Yours isn't. You are unselfish and your dancing is a passion. You love. I love you, Karin; I would die for you, I would kill for you. But I can't be happy for you. I can't abandon me. If I weren't agonized, I'd just be selfhish. I can be unselfish, but only if I'm allowed to let it hurt me. There's no happiness... Karin, I..."
"Babe," said Karin again. "Elissa," she whispered, "ragazza..." How could this be?, she wondered. When you fell in love with someone, weren't you allowed to assume that with enough compassion, you could make him or her happy? Wasn't that love? But if what El said was true... She pushed her feet heavily against the floor to keep from going down. There were both in complete, perfect understanding at that point, and it was horrible. They stared at one another, wide-eyed, breathing shallowly. Then the burden of knowledge that they shared shifted imperceptibly to Karin as let free the tears that lurked always in her chest. Unaware of herself, Karin smoothed away the tears, played out her role of comforter, and then led her lover back into the bar.
It seemed incredible that the world had continued through their scene, that people were drinking, laughing, listening.
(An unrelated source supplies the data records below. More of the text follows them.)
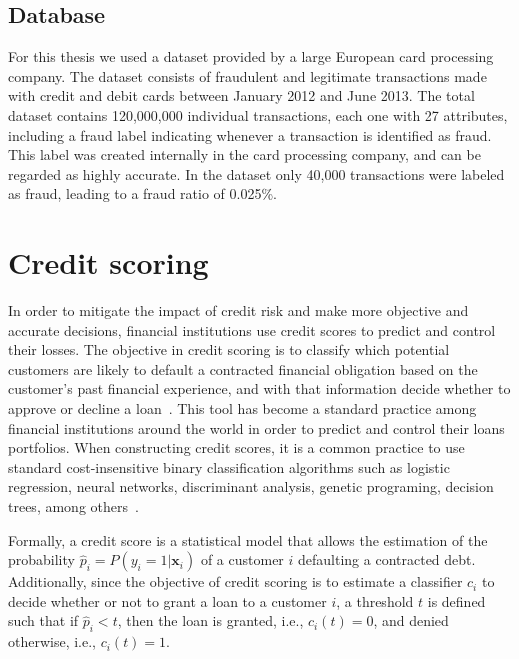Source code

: 	\subsection{Database}

 	For this thesis we used a dataset provided by a large European card processing company. The 
	dataset consists of fraudulent and legitimate transactions made with credit and debit cards 
	between January 2012 and June 2013. The total dataset contains 120,000,000 individual 
	transactions, each one with 27 attributes, including a fraud label indicating whenever a 
	transaction is identified as fraud. This label was created internally in the card processing 
	company, and can be regarded as highly accurate. In the dataset only 40,000 transactions were 
	labeled as fraud, leading to a fraud ratio of 0.025\%. 

	
\section{Credit scoring}
\label{sec:4:creditscoring}

  In order to mitigate the impact of credit risk and make more objective and accurate decisions, 
  financial institutions use credit scores to predict and control their losses.
  The objective in credit scoring is to classify which potential customers are likely to default a 
  contracted financial obligation based on the customer's past financial experience, and with that 
  information decide whether to approve or decline a loan~\citep{Anderson2007}. This tool has 
  become a standard practice among financial institutions around the world in order to predict 
  and control their loans portfolios. When constructing credit scores, it is a common practice to 
  use standard cost-insensitive binary classification algorithms such as logistic regression, 
  neural networks, discriminant analysis, genetic programing, decision trees, among 
  others~\citep{Hand1997,Bahnsen2011}. 
  
  Formally, a credit score is a statistical model that allows the estimation of the probability 
  $\hat p_i=P(y_i=1|\mathbf{x}_i)$ of a customer $i$ defaulting a contracted debt. Additionally, 
since the 
  objective of credit scoring is to estimate a classifier $c_i$ to decide whether or not to grant a 
  loan to a customer $i$, a threshold $t$ is defined such that if $\hat p_i <t$, then the loan is 
  granted, i.e., $c_i(t)=0$, and denied otherwise, i.e., $c_i(t)=1$.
Melissa Ferrick was singing "Heredity". The two lingered hollowly, letting the words drift through them.
"I won't lay here and judge you,/ Cause everybody goes through their stuff/ But your stuff/ Is drowning us..." More talking, laughter, surface noise, another verse or two... then the crucial words: "There were tears of surrender/ and a stomach full of knots/ And she's thinking I should have said nothing,/ Cause I'm not ready to let this love go/ She thinks she spoke prematurely/ She thinks that I don't know/ That the liquid is killing her/ It's washing her away/ It's pulling her under..."
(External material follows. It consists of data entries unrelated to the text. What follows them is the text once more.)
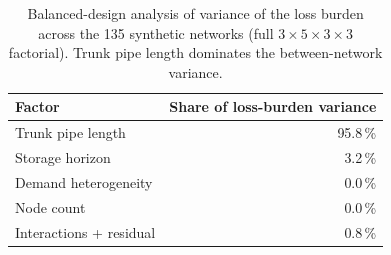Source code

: \begin{table}[t]
\centering
\caption{Balanced-design analysis of variance of the loss burden across the 135 synthetic
networks (full $3\times5\times3\times3$ factorial). Trunk pipe length dominates the
between-network variance.}
\label{tab:synthanova}
\begin{tabular}{lr}
\hline
Factor & Share of loss-burden variance \\
\hline
Trunk pipe length & 95.8\,\% \\
Storage horizon & 3.2\,\% \\
Demand heterogeneity & 0.0\,\% \\
Node count & 0.0\,\% \\
Interactions + residual & 0.8\,\% \\
\hline
\end{tabular}
\end{table}
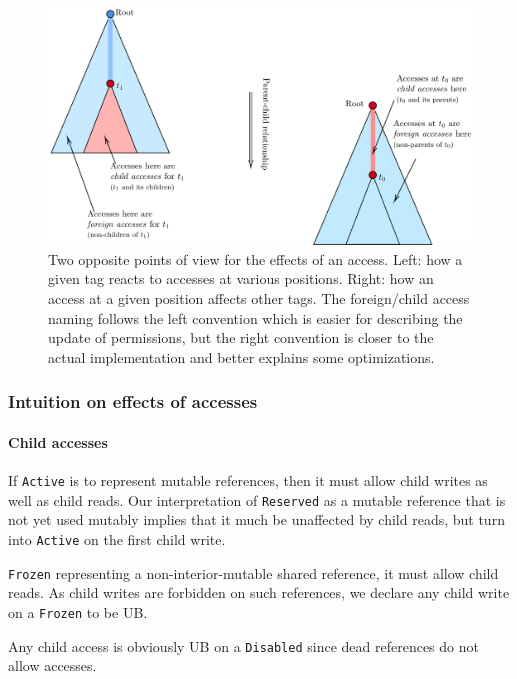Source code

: \documentclass[a4paper,11pt]{article}
\theoremstyle{plain}
\theoremstyle{definition}
\theoremstyle{remark}
\newcommand{\tperm}[1]{\texttt{#1}}
\begin{document}
\begin{figure}
    \includegraphics[width=\textwidth]{../figs/child-or-foreign.pdf}
    \caption{Two opposite points of view for the effects of an access.
    Left: how a given tag reacts to accesses at various positions.
    Right: how an access at a given position affects other tags.
    The foreign/child access naming follows the left convention which is easier
    for describing the update of permissions, but the right convention is closer
    to the actual implementation and better explains some optimizations.}
    \label{fig:access-pov}
\end{figure}

\subsubsection{Intuition on effects of accesses}
\label{sec:transitions-basic}

\paragraph*{Child accesses}

If \tperm{Active} is to represent mutable references, then it must allow child writes
as well as child reads. Our interpretation of \tperm{Reserved} as a mutable reference
that is not yet used mutably implies that it much be unaffected by child reads,
but turn into \tperm{Active} on the first child write.

\tperm{Frozen} representing a non-interior-mutable shared reference, it must allow
child reads. As child writes are forbidden on such references, we declare any
child write on a \tperm{Frozen} to be UB.

Any child access is obviously UB on a \tperm{Disabled} since dead references
do not allow accesses.
\end{document}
Neither of them spoke, but both knew separately that Karin was going to leave El, and that she had to do it quickly, before their lives grew more entangled. The two went back to the same bed for the last time.
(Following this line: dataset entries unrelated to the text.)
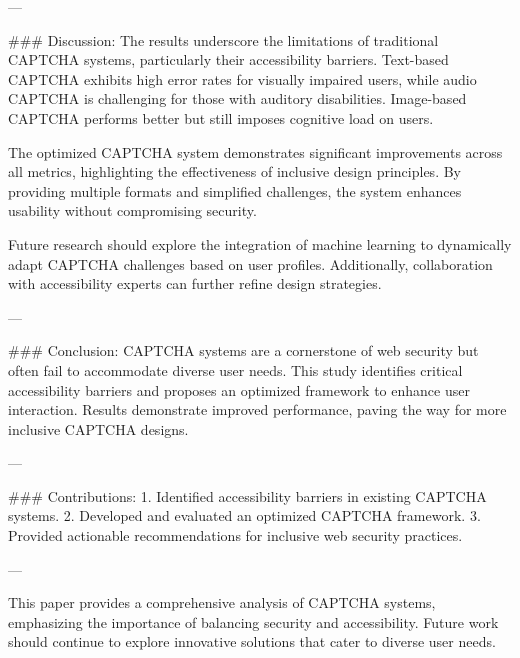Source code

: ---

### Discussion:
The results underscore the limitations of traditional CAPTCHA systems, particularly their accessibility barriers. Text-based CAPTCHA exhibits high error rates for visually impaired users, while audio CAPTCHA is challenging for those with auditory disabilities. Image-based CAPTCHA performs better but still imposes cognitive load on users.

The optimized CAPTCHA system demonstrates significant improvements across all metrics, highlighting the effectiveness of inclusive design principles. By providing multiple formats and simplified challenges, the system enhances usability without compromising security.

Future research should explore the integration of machine learning to dynamically adapt CAPTCHA challenges based on user profiles. Additionally, collaboration with accessibility experts can further refine design strategies.

---

### Conclusion:
CAPTCHA systems are a cornerstone of web security but often fail to accommodate diverse user needs. This study identifies critical accessibility barriers and proposes an optimized framework to enhance user interaction. Results demonstrate improved performance, paving the way for more inclusive CAPTCHA designs.

---

### Contributions:
1. Identified accessibility barriers in existing CAPTCHA systems.
2. Developed and evaluated an optimized CAPTCHA framework.
3. Provided actionable recommendations for inclusive web security practices.

---

This paper provides a comprehensive analysis of CAPTCHA systems, emphasizing the importance of balancing security and accessibility. Future work should continue to explore innovative solutions that cater to diverse user needs.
Next morning, Karin had rehearsal. She got up early to pack an overnight bag, and before leaving, she spoke to El quietly.
"El, hon.. I'm going to rehearsal. After that I think I'll stop by Stephanie's house," she made her voice purposefully light, "spend some time there." She stayed still for a long time. "I... I can't stay if I can't make you happy, El. I just can't. There's no point in going into it. ... This has to be goodbye, because I'm not strong enough to put this off or pretend that it's not there. I'll call you about our stuff; we'll work something out." Karin resisted an impulse to touch El's pitifully expressionless face. "I'll never be able to tell you how sorry I am."
El lay wooden, for a span of perhaps two minutes. The croak that came from her throat might have been called speech. "Yeah, I know. Don't feel guilty for doing what you have to do, Karin."
To keep herself from crying, Karin literally ran out the door, stepping on her toes and leaning forward as thought she were in a ballet. El sat up in bed and with a slow look at the scars that covered her arms, she gently took from the nightstand a new, sharp, gleaming razor, and tore it firmly across her skin.
It was the only lover she would ever keep.